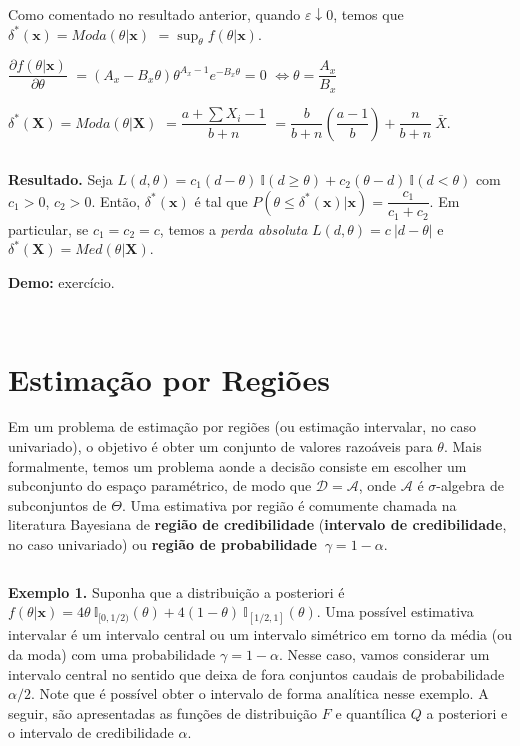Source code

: \documentclass[
]{book}
\begin{document}
Como comentado no resultado anterior, quando \(\varepsilon \downarrow 0\), temos que \({\delta}^*(\boldsymbol x)=Moda(\theta|\boldsymbol x)\) \(= \displaystyle\sup_{\theta} f(\theta|\boldsymbol x)\).

\(\dfrac{\partial f(\theta|\boldsymbol x)}{\partial \theta}\) \(=(A_x-B_x\theta)\theta^{A_x-1}e^{-B_x\theta}=0\) \(\Leftrightarrow \theta =\dfrac{A_x}{B_x}\)

\({\delta}^*(\boldsymbol X) = Moda(\theta|\boldsymbol X)\) \(=\dfrac{a+\sum X_i-1}{b+n}\) \(=\dfrac{b}{b+n}\left(\dfrac{a-1}{b}\right)+\dfrac{n}{b+n}~\bar{X}\).

\(~\)

\textbf{Resultado.} Seja \(L(d,\theta)=c_1(d-\theta)~\mathbb{I}(d\geq \theta)+c_2(\theta-d)~\mathbb{I}(d<\theta)\) com \(c_1>0\), \(c_2 >0\). Então, \({\delta}^*(\boldsymbol{x})\) é tal que \(P\left(\theta\leq {\delta}^*(\boldsymbol{x})\big|\boldsymbol x\right)=\dfrac{c_1}{c_1+c_2}\). Em particular, se \(c_1=c_2=c\), temos a \emph{perda absoluta} \(L(d,\theta)=c~|d-\theta|\) e \({\delta}^*(\boldsymbol{X})=Med(\theta|\boldsymbol X)\).

\textbf{Demo:} exercício.

\(~\)

\(~\)

\hypertarget{estimauxe7uxe3o-por-regiuxf5es}{%
\section{Estimação por Regiões}\label{estimauxe7uxe3o-por-regiuxf5es}}

Em um problema de estimação por regiões (ou estimação intervalar, no caso univariado), o objetivo é obter um conjunto de valores razoáveis para \(\theta\). Mais formalmente, temos um problema aonde a decisão consiste em escolher um subconjunto do espaço paramétrico, de modo que \(\mathcal{D}=\mathcal{A}\), onde \(\mathcal{A}\) é \(\sigma\)-algebra de subconjuntos de \(\Theta\). Uma estimativa por região é comumente chamada na literatura Bayesiana de \textbf{região de credibilidade} (\textbf{intervalo de credibilidade}, no caso univariado) ou \textbf{região de probabilidade} \(~\gamma=1-\alpha\).

\(~\)

\textbf{Exemplo 1.} Suponha que a distribuição a posteriori é \(f(\theta|\boldsymbol{x})=4\theta~\mathbb{I}_{[0,1/2)}(\theta)+4(1-\theta)~\mathbb{I}_{[1/2,1]}(\theta)\). Uma possível estimativa intervalar é um intervalo central ou um intervalo simétrico em torno da média (ou da moda) com uma probabilidade \(\gamma = 1-\alpha\). Nesse caso, vamos considerar um intervalo central no sentido que deixa de fora conjuntos caudais de probabilidade \(\alpha/2\). Note que é possível obter o intervalo de forma analítica nesse exemplo. A seguir, são apresentadas as funções de distribuição \(F\) e quantílica \(Q\) a posteriori e o intervalo de credibilidade \(\alpha\).
\end{document}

————

= Problem to solve =
Only the pictures are to be left out; print everything else in the listing exactly.

= Solution to this exercise =
Source code

: \documentclass[
]{book}
\begin{document}
Como comentado no resultado anterior, quando \(\varepsilon \downarrow 0\), temos que \({\delta}^*(\boldsymbol x)=Moda(\theta|\boldsymbol x)\) \(= \displaystyle\sup_{\theta} f(\theta|\boldsymbol x)\).

\(\dfrac{\partial f(\theta|\boldsymbol x)}{\partial \theta}\) \(=(A_x-B_x\theta)\theta^{A_x-1}e^{-B_x\theta}=0\) \(\Leftrightarrow \theta =\dfrac{A_x}{B_x}\)

\({\delta}^*(\boldsymbol X) = Moda(\theta|\boldsymbol X)\) \(=\dfrac{a+\sum X_i-1}{b+n}\) \(=\dfrac{b}{b+n}\left(\dfrac{a-1}{b}\right)+\dfrac{n}{b+n}~\bar{X}\).

\(~\)

\textbf{Resultado.} Seja \(L(d,\theta)=c_1(d-\theta)~\mathbb{I}(d\geq \theta)+c_2(\theta-d)~\mathbb{I}(d<\theta)\) com \(c_1>0\), \(c_2 >0\). Então, \({\delta}^*(\boldsymbol{x})\) é tal que \(P\left(\theta\leq {\delta}^*(\boldsymbol{x})\big|\boldsymbol x\right)=\dfrac{c_1}{c_1+c_2}\). Em particular, se \(c_1=c_2=c\), temos a \emph{perda absoluta} \(L(d,\theta)=c~|d-\theta|\) e \({\delta}^*(\boldsymbol{X})=Med(\theta|\boldsymbol X)\).

\textbf{Demo:} exercício.

\(~\)

\(~\)

\hypertarget{estimauxe7uxe3o-por-regiuxf5es}{%
\section{Estimação por Regiões}\label{estimauxe7uxe3o-por-regiuxf5es}}

Em um problema de estimação por regiões (ou estimação intervalar, no caso univariado), o objetivo é obter um conjunto de valores razoáveis para \(\theta\). Mais formalmente, temos um problema aonde a decisão consiste em escolher um subconjunto do espaço paramétrico, de modo que \(\mathcal{D}=\mathcal{A}\), onde \(\mathcal{A}\) é \(\sigma\)-algebra de subconjuntos de \(\Theta\). Uma estimativa por região é comumente chamada na literatura Bayesiana de \textbf{região de credibilidade} (\textbf{intervalo de credibilidade}, no caso univariado) ou \textbf{região de probabilidade} \(~\gamma=1-\alpha\).

\(~\)

\textbf{Exemplo 1.} Suponha que a distribuição a posteriori é \(f(\theta|\boldsymbol{x})=4\theta~\mathbb{I}_{[0,1/2)}(\theta)+4(1-\theta)~\mathbb{I}_{[1/2,1]}(\theta)\). Uma possível estimativa intervalar é um intervalo central ou um intervalo simétrico em torno da média (ou da moda) com uma probabilidade \(\gamma = 1-\alpha\). Nesse caso, vamos considerar um intervalo central no sentido que deixa de fora conjuntos caudais de probabilidade \(\alpha/2\). Note que é possível obter o intervalo de forma analítica nesse exemplo. A seguir, são apresentadas as funções de distribuição \(F\) e quantílica \(Q\) a posteriori e o intervalo de credibilidade \(\alpha\).
\end{document}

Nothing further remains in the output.